─── AVAILABLE RECORDS ───
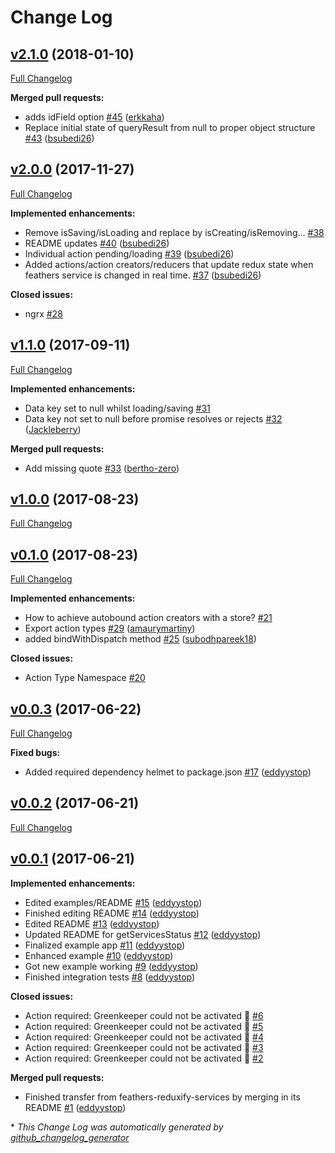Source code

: # Change Log

## [v2.1.0](https://github.com/feathers-plus/feathers-redux/tree/v2.1.0) (2018-01-10)
[Full Changelog](https://github.com/feathers-plus/feathers-redux/compare/v2.0.0...v2.1.0)

**Merged pull requests:**

- adds idField option [\#45](https://github.com/feathers-plus/feathers-redux/pull/45) ([erkkaha](https://github.com/erkkaha))
- Replace initial state of queryResult from null to proper object structure [\#43](https://github.com/feathers-plus/feathers-redux/pull/43) ([bsubedi26](https://github.com/bsubedi26))

## [v2.0.0](https://github.com/feathers-plus/feathers-redux/tree/v2.0.0) (2017-11-27)
[Full Changelog](https://github.com/feathers-plus/feathers-redux/compare/v1.1.0...v2.0.0)

**Implemented enhancements:**

- Remove isSaving/isLoading and replace by isCreating/isRemoving... [\#38](https://github.com/feathers-plus/feathers-redux/issues/38)
- README updates [\#40](https://github.com/feathers-plus/feathers-redux/pull/40) ([bsubedi26](https://github.com/bsubedi26))
- Individual action pending/loading [\#39](https://github.com/feathers-plus/feathers-redux/pull/39) ([bsubedi26](https://github.com/bsubedi26))
- Added actions/action creators/reducers that update redux state when feathers service is changed in real time. [\#37](https://github.com/feathers-plus/feathers-redux/pull/37) ([bsubedi26](https://github.com/bsubedi26))

**Closed issues:**

- ngrx [\#28](https://github.com/feathers-plus/feathers-redux/issues/28)

## [v1.1.0](https://github.com/feathers-plus/feathers-redux/tree/v1.1.0) (2017-09-11)
[Full Changelog](https://github.com/feathers-plus/feathers-redux/compare/v1.0.0...v1.1.0)

**Implemented enhancements:**

- Data key set to null whilst loading/saving [\#31](https://github.com/feathers-plus/feathers-redux/issues/31)
- Data key not set to null before promise resolves or rejects [\#32](https://github.com/feathers-plus/feathers-redux/pull/32) ([Jackleberry](https://github.com/Jackleberry))

**Merged pull requests:**

- Add missing quote [\#33](https://github.com/feathers-plus/feathers-redux/pull/33) ([bertho-zero](https://github.com/bertho-zero))

## [v1.0.0](https://github.com/feathers-plus/feathers-redux/tree/v1.0.0) (2017-08-23)
[Full Changelog](https://github.com/feathers-plus/feathers-redux/compare/v0.1.0...v1.0.0)

## [v0.1.0](https://github.com/feathers-plus/feathers-redux/tree/v0.1.0) (2017-08-23)
[Full Changelog](https://github.com/feathers-plus/feathers-redux/compare/v0.0.3...v0.1.0)

**Implemented enhancements:**

- How to achieve autobound action creators with a store? [\#21](https://github.com/feathers-plus/feathers-redux/issues/21)
- Export action types [\#29](https://github.com/feathers-plus/feathers-redux/pull/29) ([amaurymartiny](https://github.com/amaurymartiny))
- added bindWithDispatch method [\#25](https://github.com/feathers-plus/feathers-redux/pull/25) ([subodhpareek18](https://github.com/subodhpareek18))

**Closed issues:**

- Action Type Namespace [\#20](https://github.com/feathers-plus/feathers-redux/issues/20)

## [v0.0.3](https://github.com/feathers-plus/feathers-redux/tree/v0.0.3) (2017-06-22)
[Full Changelog](https://github.com/feathers-plus/feathers-redux/compare/v0.0.2...v0.0.3)

**Fixed bugs:**

- Added required dependency helmet to package.json [\#17](https://github.com/feathers-plus/feathers-redux/pull/17) ([eddyystop](https://github.com/eddyystop))

## [v0.0.2](https://github.com/feathers-plus/feathers-redux/tree/v0.0.2) (2017-06-21)
[Full Changelog](https://github.com/feathers-plus/feathers-redux/compare/v0.0.1...v0.0.2)

## [v0.0.1](https://github.com/feathers-plus/feathers-redux/tree/v0.0.1) (2017-06-21)
**Implemented enhancements:**

- Edited examples/README [\#15](https://github.com/feathers-plus/feathers-redux/pull/15) ([eddyystop](https://github.com/eddyystop))
- Finished editing README [\#14](https://github.com/feathers-plus/feathers-redux/pull/14) ([eddyystop](https://github.com/eddyystop))
- Edited README [\#13](https://github.com/feathers-plus/feathers-redux/pull/13) ([eddyystop](https://github.com/eddyystop))
- Updated README for getServicesStatus [\#12](https://github.com/feathers-plus/feathers-redux/pull/12) ([eddyystop](https://github.com/eddyystop))
- Finalized example app [\#11](https://github.com/feathers-plus/feathers-redux/pull/11) ([eddyystop](https://github.com/eddyystop))
- Enhanced example [\#10](https://github.com/feathers-plus/feathers-redux/pull/10) ([eddyystop](https://github.com/eddyystop))
- Got new example working [\#9](https://github.com/feathers-plus/feathers-redux/pull/9) ([eddyystop](https://github.com/eddyystop))
- Finished integration tests [\#8](https://github.com/feathers-plus/feathers-redux/pull/8) ([eddyystop](https://github.com/eddyystop))

**Closed issues:**

- Action required: Greenkeeper could not be activated 🚨 [\#6](https://github.com/feathers-plus/feathers-redux/issues/6)
- Action required: Greenkeeper could not be activated 🚨 [\#5](https://github.com/feathers-plus/feathers-redux/issues/5)
- Action required: Greenkeeper could not be activated 🚨 [\#4](https://github.com/feathers-plus/feathers-redux/issues/4)
- Action required: Greenkeeper could not be activated 🚨 [\#3](https://github.com/feathers-plus/feathers-redux/issues/3)
- Action required: Greenkeeper could not be activated 🚨 [\#2](https://github.com/feathers-plus/feathers-redux/issues/2)

**Merged pull requests:**

- Finished transfer from feathers-reduxify-services by merging in its README [\#1](https://github.com/feathers-plus/feathers-redux/pull/1) ([eddyystop](https://github.com/eddyystop))



\* *This Change Log was automatically generated by [github_changelog_generator](https://github.com/skywinder/Github-Changelog-Generator)*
───
Text only, please: give the listing again word for word with no images.

Source code

: # Change Log

## [v2.1.0](https://github.com/feathers-plus/feathers-redux/tree/v2.1.0) (2018-01-10)
[Full Changelog](https://github.com/feathers-plus/feathers-redux/compare/v2.0.0...v2.1.0)

**Merged pull requests:**

- adds idField option [\#45](https://github.com/feathers-plus/feathers-redux/pull/45) ([erkkaha](https://github.com/erkkaha))
- Replace initial state of queryResult from null to proper object structure [\#43](https://github.com/feathers-plus/feathers-redux/pull/43) ([bsubedi26](https://github.com/bsubedi26))

## [v2.0.0](https://github.com/feathers-plus/feathers-redux/tree/v2.0.0) (2017-11-27)
[Full Changelog](https://github.com/feathers-plus/feathers-redux/compare/v1.1.0...v2.0.0)

**Implemented enhancements:**

- Remove isSaving/isLoading and replace by isCreating/isRemoving... [\#38](https://github.com/feathers-plus/feathers-redux/issues/38)
- README updates [\#40](https://github.com/feathers-plus/feathers-redux/pull/40) ([bsubedi26](https://github.com/bsubedi26))
- Individual action pending/loading [\#39](https://github.com/feathers-plus/feathers-redux/pull/39) ([bsubedi26](https://github.com/bsubedi26))
- Added actions/action creators/reducers that update redux state when feathers service is changed in real time. [\#37](https://github.com/feathers-plus/feathers-redux/pull/37) ([bsubedi26](https://github.com/bsubedi26))

**Closed issues:**

- ngrx [\#28](https://github.com/feathers-plus/feathers-redux/issues/28)

## [v1.1.0](https://github.com/feathers-plus/feathers-redux/tree/v1.1.0) (2017-09-11)
[Full Changelog](https://github.com/feathers-plus/feathers-redux/compare/v1.0.0...v1.1.0)

**Implemented enhancements:**

- Data key set to null whilst loading/saving [\#31](https://github.com/feathers-plus/feathers-redux/issues/31)
- Data key not set to null before promise resolves or rejects [\#32](https://github.com/feathers-plus/feathers-redux/pull/32) ([Jackleberry](https://github.com/Jackleberry))

**Merged pull requests:**

- Add missing quote [\#33](https://github.com/feathers-plus/feathers-redux/pull/33) ([bertho-zero](https://github.com/bertho-zero))

## [v1.0.0](https://github.com/feathers-plus/feathers-redux/tree/v1.0.0) (2017-08-23)
[Full Changelog](https://github.com/feathers-plus/feathers-redux/compare/v0.1.0...v1.0.0)

## [v0.1.0](https://github.com/feathers-plus/feathers-redux/tree/v0.1.0) (2017-08-23)
[Full Changelog](https://github.com/feathers-plus/feathers-redux/compare/v0.0.3...v0.1.0)

**Implemented enhancements:**

- How to achieve autobound action creators with a store? [\#21](https://github.com/feathers-plus/feathers-redux/issues/21)
- Export action types [\#29](https://github.com/feathers-plus/feathers-redux/pull/29) ([amaurymartiny](https://github.com/amaurymartiny))
- added bindWithDispatch method [\#25](https://github.com/feathers-plus/feathers-redux/pull/25) ([subodhpareek18](https://github.com/subodhpareek18))

**Closed issues:**

- Action Type Namespace [\#20](https://github.com/feathers-plus/feathers-redux/issues/20)

## [v0.0.3](https://github.com/feathers-plus/feathers-redux/tree/v0.0.3) (2017-06-22)
[Full Changelog](https://github.com/feathers-plus/feathers-redux/compare/v0.0.2...v0.0.3)

**Fixed bugs:**

- Added required dependency helmet to package.json [\#17](https://github.com/feathers-plus/feathers-redux/pull/17) ([eddyystop](https://github.com/eddyystop))

## [v0.0.2](https://github.com/feathers-plus/feathers-redux/tree/v0.0.2) (2017-06-21)
[Full Changelog](https://github.com/feathers-plus/feathers-redux/compare/v0.0.1...v0.0.2)

## [v0.0.1](https://github.com/feathers-plus/feathers-redux/tree/v0.0.1) (2017-06-21)
**Implemented enhancements:**

- Edited examples/README [\#15](https://github.com/feathers-plus/feathers-redux/pull/15) ([eddyystop](https://github.com/eddyystop))
- Finished editing README [\#14](https://github.com/feathers-plus/feathers-redux/pull/14) ([eddyystop](https://github.com/eddyystop))
- Edited README [\#13](https://github.com/feathers-plus/feathers-redux/pull/13) ([eddyystop](https://github.com/eddyystop))
- Updated README for getServicesStatus [\#12](https://github.com/feathers-plus/feathers-redux/pull/12) ([eddyystop](https://github.com/eddyystop))
- Finalized example app [\#11](https://github.com/feathers-plus/feathers-redux/pull/11) ([eddyystop](https://github.com/eddyystop))
- Enhanced example [\#10](https://github.com/feathers-plus/feathers-redux/pull/10) ([eddyystop](https://github.com/eddyystop))
- Got new example working [\#9](https://github.com/feathers-plus/feathers-redux/pull/9) ([eddyystop](https://github.com/eddyystop))
- Finished integration tests [\#8](https://github.com/feathers-plus/feathers-redux/pull/8) ([eddyystop](https://github.com/eddyystop))

**Closed issues:**

- Action required: Greenkeeper could not be activated 🚨 [\#6](https://github.com/feathers-plus/feathers-redux/issues/6)
- Action required: Greenkeeper could not be activated 🚨 [\#5](https://github.com/feathers-plus/feathers-redux/issues/5)
- Action required: Greenkeeper could not be activated 🚨 [\#4](https://github.com/feathers-plus/feathers-redux/issues/4)
- Action required: Greenkeeper could not be activated 🚨 [\#3](https://github.com/feathers-plus/feathers-redux/issues/3)
- Action required: Greenkeeper could not be activated 🚨 [\#2](https://github.com/feathers-plus/feathers-redux/issues/2)

**Merged pull requests:**

- Finished transfer from feathers-reduxify-services by merging in its README [\#1](https://github.com/feathers-plus/feathers-redux/pull/1) ([eddyystop](https://github.com/eddyystop))



\* *This Change Log was automatically generated by [github_changelog_generator](https://github.com/skywinder/Github-Changelog-Generator)*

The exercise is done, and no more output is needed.